Bug 66084

Summary: XML parser doesn't emit Fatal Error when HTTP charset=foo conflicts with BOM
Product: WebKit Reporter: Leif Halvard Silli <xn--mlform-iua>
Component: XMLAssignee: Nobody <webkit-unassigned>
Status: UNCONFIRMED ---    
Severity: Major CC: ap
Priority: P2    
Version: 528+ (Nightly build)   
Hardware: All   
OS: All   
URL: http://malform.no/testing/html5/bom/xml.html

Description Leif Halvard Silli 2011-08-11 12:24:37 PDT
ISSUE: 

   Webkit fails to ignore the BOM when the charset=foo attribute of the HTTP Content-Type: header conflicts with it. In other words: it lets the BOM take precedence over the HTTP Content-Type: header. NB: This bug is actually also present for *both* HTML and XML. Of course, the BOM is not actually the BOM unless the the document is uses an encoding which includes the BOM. And hence, if the HTTP Content-Type: says "ISO-8859-1" while the document contains the BOM, then - according to current specs, the parser should emit a FATAL ERROR.

BACKGROUND:

  See section 4.3.3 of the XML 1.0 spec.

WAYS TO REPRODUCE THIS BUG:

* Visit http://malform.no/testing/html5/bom/xml.html
    That page is accompanied with a HTTP Content-Type: which says "application/xhtml+xml;charset=KOI8-r". However, internally the page is actually UTF-8 encoded, and - importantly - it also contains the BOM. But when read as KOI8-R encoded - as XML 1.0 requires, then the BOM becomes an illegal character before the DOCTYPE, which in turn should cause FATAL ERROR.

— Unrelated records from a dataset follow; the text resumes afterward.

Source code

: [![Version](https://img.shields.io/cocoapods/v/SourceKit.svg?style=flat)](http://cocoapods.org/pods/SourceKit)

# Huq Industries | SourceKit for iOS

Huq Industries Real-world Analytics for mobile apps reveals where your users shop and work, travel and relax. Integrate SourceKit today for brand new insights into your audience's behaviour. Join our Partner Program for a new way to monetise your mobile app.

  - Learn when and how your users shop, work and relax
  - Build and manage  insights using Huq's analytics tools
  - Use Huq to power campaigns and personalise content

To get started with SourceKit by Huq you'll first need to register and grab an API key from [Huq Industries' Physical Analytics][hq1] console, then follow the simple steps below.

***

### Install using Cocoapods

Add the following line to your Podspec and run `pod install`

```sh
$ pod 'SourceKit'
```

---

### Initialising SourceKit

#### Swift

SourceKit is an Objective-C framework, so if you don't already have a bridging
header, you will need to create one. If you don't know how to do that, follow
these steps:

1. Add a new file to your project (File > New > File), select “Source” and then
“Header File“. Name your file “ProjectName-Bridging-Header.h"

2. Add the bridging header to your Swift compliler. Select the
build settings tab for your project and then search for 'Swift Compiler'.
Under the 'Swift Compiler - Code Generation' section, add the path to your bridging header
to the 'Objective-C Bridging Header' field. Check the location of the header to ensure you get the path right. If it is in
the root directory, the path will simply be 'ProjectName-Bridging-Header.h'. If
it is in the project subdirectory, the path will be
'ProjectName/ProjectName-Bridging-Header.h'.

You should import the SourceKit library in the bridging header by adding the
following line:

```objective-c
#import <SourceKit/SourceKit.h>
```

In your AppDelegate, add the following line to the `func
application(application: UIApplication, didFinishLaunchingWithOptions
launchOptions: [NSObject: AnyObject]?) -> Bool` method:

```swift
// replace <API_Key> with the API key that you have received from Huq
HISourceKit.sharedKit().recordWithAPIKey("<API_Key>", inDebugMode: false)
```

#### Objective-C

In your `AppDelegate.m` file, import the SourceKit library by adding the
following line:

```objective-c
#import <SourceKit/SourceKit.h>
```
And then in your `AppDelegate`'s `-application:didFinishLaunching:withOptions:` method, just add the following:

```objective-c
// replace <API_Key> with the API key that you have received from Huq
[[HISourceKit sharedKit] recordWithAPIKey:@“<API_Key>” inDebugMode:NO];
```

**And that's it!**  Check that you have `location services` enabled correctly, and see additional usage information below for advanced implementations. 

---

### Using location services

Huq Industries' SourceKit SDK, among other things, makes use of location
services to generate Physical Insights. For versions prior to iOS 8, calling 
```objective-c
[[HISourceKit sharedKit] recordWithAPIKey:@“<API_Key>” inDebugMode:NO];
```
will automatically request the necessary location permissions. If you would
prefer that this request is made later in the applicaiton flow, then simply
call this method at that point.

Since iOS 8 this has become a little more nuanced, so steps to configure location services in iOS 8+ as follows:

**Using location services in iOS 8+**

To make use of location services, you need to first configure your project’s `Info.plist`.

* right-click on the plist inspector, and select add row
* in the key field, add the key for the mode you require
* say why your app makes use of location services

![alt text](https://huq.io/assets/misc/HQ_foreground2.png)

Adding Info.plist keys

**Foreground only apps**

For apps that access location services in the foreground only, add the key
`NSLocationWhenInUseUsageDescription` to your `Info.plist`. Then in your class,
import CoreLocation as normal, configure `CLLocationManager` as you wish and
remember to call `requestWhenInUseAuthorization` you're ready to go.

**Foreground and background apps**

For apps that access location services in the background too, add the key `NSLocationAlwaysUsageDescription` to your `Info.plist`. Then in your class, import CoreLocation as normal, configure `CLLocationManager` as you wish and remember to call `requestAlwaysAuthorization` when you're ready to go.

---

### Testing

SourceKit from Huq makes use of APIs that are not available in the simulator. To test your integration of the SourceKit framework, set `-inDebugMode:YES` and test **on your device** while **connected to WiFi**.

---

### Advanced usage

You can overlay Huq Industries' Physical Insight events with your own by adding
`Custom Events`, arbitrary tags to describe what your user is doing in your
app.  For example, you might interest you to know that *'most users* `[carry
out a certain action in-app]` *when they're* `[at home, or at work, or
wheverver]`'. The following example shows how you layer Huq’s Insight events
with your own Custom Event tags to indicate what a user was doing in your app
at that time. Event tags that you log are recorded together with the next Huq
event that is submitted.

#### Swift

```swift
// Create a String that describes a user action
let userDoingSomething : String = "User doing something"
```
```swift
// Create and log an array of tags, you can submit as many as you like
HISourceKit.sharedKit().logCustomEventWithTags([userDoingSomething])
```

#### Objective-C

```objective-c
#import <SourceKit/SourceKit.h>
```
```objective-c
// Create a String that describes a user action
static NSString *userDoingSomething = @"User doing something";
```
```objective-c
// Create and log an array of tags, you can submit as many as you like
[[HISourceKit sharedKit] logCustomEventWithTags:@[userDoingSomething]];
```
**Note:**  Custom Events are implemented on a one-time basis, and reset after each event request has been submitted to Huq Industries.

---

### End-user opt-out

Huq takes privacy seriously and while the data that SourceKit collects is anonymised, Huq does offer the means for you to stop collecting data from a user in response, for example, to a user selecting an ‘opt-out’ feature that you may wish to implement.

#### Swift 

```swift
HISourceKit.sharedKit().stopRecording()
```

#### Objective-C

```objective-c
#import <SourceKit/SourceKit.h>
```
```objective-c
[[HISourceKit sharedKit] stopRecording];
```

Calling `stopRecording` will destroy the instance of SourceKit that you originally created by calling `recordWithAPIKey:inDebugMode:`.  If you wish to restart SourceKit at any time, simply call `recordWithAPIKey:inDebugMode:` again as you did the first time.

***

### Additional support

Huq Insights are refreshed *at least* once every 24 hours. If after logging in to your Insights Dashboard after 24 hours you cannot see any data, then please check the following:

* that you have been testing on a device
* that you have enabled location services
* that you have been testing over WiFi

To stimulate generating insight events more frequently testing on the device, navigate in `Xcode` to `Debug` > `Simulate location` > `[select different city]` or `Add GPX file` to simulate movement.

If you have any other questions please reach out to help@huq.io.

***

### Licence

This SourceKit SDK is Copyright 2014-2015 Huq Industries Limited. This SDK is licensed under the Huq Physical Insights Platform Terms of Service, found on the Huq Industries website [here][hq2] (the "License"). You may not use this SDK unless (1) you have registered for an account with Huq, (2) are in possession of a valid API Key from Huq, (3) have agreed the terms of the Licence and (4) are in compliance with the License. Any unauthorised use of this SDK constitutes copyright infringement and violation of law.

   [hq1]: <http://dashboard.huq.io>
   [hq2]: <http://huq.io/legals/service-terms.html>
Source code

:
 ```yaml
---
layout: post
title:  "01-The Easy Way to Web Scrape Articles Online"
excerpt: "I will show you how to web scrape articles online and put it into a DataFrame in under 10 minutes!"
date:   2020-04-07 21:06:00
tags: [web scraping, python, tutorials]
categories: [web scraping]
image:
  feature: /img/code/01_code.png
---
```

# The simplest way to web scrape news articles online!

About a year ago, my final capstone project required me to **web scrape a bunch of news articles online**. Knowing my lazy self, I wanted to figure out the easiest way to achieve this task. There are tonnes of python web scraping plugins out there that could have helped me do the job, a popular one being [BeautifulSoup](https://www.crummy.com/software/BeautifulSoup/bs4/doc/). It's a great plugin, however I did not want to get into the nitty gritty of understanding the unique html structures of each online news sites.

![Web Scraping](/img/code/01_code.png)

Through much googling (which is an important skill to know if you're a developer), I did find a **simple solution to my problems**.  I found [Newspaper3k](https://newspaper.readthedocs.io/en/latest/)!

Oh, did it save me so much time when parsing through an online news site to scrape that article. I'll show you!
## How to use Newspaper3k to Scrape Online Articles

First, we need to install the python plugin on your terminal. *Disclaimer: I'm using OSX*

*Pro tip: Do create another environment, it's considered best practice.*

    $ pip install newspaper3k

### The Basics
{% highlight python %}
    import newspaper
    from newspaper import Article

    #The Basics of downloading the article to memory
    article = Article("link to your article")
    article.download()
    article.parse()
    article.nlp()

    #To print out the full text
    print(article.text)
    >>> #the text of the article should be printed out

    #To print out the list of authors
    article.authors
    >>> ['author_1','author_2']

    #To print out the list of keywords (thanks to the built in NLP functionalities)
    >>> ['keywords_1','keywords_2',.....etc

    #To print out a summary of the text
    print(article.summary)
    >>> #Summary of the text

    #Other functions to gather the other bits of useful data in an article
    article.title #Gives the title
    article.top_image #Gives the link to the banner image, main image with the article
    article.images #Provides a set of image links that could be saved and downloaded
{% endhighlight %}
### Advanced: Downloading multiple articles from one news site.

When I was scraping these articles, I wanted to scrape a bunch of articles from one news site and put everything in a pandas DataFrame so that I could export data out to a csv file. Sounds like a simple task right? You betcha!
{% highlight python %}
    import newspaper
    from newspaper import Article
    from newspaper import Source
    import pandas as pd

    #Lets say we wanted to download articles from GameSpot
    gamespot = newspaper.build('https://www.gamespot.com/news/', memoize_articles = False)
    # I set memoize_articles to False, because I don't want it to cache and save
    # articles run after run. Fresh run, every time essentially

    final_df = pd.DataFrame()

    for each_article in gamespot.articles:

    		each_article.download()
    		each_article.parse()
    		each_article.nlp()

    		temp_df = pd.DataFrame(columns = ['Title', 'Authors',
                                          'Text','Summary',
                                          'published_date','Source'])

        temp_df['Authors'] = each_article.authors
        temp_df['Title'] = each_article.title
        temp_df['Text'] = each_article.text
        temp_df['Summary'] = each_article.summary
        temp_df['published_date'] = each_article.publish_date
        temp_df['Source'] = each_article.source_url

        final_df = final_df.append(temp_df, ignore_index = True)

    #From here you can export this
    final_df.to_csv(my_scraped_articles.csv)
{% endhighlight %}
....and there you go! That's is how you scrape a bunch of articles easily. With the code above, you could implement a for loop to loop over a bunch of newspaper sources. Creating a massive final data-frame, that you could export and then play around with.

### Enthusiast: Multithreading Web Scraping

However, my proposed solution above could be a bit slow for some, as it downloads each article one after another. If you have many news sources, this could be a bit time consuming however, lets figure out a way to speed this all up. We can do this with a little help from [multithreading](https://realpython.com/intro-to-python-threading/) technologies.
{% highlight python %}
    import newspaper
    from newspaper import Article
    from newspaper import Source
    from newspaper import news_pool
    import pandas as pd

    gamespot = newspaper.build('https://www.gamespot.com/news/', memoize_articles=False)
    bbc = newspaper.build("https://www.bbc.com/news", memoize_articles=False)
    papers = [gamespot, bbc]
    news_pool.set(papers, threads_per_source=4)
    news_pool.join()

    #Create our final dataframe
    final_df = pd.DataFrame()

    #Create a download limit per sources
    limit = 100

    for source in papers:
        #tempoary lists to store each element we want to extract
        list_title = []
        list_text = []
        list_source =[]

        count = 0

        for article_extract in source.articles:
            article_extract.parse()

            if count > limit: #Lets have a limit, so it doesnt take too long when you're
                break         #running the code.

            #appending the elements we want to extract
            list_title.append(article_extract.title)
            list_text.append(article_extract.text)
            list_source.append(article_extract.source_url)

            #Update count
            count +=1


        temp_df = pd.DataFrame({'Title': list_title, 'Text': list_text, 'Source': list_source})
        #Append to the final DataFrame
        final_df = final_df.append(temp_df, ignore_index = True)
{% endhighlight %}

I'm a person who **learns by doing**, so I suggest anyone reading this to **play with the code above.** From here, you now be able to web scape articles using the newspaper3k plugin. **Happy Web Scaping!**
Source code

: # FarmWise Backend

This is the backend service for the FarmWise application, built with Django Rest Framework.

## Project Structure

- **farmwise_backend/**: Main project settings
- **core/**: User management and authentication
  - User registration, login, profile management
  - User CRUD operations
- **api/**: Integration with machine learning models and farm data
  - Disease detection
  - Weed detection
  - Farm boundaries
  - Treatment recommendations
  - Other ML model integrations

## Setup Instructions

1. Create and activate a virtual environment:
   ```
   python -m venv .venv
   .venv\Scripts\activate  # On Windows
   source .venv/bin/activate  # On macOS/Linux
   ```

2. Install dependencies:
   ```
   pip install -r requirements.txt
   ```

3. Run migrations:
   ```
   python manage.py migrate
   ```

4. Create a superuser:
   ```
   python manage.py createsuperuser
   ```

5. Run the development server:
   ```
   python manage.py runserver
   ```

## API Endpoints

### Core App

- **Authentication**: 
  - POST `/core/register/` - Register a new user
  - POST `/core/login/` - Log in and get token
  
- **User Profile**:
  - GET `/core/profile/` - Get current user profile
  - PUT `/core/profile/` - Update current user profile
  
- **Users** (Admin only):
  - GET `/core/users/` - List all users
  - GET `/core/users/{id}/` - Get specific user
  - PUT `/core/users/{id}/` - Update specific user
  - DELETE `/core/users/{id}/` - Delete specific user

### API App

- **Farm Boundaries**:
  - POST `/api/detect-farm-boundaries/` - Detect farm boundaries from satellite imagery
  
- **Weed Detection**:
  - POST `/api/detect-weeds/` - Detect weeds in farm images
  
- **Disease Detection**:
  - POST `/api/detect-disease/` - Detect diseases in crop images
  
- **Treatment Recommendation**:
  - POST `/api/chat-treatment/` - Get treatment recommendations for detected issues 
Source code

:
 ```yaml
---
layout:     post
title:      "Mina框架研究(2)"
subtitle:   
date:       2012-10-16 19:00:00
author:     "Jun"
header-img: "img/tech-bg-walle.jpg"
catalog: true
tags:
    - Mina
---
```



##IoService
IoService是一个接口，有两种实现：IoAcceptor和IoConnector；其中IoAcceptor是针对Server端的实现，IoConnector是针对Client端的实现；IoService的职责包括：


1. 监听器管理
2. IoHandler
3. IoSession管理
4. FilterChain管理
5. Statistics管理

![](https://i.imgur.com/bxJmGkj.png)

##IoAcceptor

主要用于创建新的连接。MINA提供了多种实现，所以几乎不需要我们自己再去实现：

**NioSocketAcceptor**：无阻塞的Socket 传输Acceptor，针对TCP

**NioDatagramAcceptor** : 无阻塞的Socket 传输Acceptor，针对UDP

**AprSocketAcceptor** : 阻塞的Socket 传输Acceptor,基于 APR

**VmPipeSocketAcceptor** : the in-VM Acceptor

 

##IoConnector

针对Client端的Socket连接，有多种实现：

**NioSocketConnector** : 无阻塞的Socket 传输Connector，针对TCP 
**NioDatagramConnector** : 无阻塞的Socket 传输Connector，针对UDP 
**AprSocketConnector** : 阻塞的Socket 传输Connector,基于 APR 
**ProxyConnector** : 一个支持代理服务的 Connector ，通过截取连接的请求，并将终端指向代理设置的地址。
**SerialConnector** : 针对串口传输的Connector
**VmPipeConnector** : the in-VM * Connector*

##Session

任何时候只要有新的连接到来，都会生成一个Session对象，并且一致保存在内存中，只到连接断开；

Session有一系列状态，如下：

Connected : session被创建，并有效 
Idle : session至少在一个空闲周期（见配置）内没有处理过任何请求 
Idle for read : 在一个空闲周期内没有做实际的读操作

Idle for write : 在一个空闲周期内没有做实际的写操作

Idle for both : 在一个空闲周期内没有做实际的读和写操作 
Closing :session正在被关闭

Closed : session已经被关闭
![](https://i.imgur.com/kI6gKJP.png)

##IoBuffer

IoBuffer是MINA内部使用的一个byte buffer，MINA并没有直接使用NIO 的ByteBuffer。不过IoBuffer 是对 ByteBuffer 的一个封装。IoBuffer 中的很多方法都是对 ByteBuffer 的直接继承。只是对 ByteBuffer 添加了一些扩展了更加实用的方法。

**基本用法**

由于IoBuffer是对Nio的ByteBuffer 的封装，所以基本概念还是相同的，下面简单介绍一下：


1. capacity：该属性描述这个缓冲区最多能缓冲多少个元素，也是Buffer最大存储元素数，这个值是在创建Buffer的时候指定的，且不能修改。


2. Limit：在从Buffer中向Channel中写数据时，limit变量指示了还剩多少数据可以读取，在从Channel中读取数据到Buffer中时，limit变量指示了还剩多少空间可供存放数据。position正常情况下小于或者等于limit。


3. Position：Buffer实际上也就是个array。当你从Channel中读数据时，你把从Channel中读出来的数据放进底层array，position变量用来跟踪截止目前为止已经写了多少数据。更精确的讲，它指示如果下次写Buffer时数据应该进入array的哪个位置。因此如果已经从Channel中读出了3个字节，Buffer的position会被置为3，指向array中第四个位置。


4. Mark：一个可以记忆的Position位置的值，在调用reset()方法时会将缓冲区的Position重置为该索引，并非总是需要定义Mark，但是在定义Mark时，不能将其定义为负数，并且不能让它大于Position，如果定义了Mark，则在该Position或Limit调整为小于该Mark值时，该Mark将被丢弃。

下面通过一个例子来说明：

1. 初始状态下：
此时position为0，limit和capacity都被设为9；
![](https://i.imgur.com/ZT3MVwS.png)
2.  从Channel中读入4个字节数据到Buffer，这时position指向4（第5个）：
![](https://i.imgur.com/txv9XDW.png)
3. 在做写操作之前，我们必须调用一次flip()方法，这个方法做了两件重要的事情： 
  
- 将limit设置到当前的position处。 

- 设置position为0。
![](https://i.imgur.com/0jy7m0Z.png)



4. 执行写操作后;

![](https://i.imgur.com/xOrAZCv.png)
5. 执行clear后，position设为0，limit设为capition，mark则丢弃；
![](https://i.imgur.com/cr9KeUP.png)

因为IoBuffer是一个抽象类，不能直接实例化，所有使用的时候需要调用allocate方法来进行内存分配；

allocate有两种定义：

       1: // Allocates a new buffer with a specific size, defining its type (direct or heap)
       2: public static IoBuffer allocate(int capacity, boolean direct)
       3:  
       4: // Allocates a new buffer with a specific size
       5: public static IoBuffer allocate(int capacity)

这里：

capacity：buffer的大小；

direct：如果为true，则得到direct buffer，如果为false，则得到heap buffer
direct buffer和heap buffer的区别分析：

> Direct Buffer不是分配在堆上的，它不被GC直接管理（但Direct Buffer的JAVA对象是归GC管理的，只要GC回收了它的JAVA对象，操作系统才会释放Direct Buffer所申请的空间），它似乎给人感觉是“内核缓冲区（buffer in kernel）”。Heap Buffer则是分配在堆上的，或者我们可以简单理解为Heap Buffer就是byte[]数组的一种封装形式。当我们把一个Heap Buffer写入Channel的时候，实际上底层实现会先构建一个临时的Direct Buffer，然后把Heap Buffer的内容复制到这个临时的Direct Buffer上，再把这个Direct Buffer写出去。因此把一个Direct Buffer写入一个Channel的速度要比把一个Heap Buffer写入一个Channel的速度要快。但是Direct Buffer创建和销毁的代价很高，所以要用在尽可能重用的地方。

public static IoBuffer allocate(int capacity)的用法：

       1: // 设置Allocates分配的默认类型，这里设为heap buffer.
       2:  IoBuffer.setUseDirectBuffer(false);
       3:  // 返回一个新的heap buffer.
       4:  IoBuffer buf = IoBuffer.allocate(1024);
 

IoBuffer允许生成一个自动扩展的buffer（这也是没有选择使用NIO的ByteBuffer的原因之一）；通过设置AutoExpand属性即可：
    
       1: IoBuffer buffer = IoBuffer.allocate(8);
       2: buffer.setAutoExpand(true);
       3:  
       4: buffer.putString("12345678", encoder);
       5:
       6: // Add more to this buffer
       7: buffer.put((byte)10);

EXPECTED RESULT:  Webkit should obey the charset info in the HTTP Content-Type: header w.r.t. the encoding. Hence it should emit a FATAL ERROR.
  
ACTUAL RESULT:  Webkit instead ignores the charset info in the HTTP Content-Type: header and obeys the BOM.

COMMENTS:

[OTHER PARSERS:] Firefox does not have this bug. Opera does also not have this bug (unless the user manually overrides the encoding - which is another bug and one that it shares with Webkit). And xmllib2 also does not have this bug. But it seems that IE9 has this bug too. In fact, there are a few XML parsers with similar issues, for more data, read http://www.w3.org/Bugs/Public/show_bug.cgi?id=12897 (As noted in that bug, I wonder if the Webkit behaviour should become the correct one ... But so far it hasn't happened - and I know about at least one parser [Xerces C++] which is aligning with the specs.)
Comment 1 Alexey Proskuryakov 2011-08-12 21:45:11 PDT
A BOM is most authoritative indication of encoding, because there are few ways to get it wrong. It's much easier to get an encoding declaration or an HTTP header wrong.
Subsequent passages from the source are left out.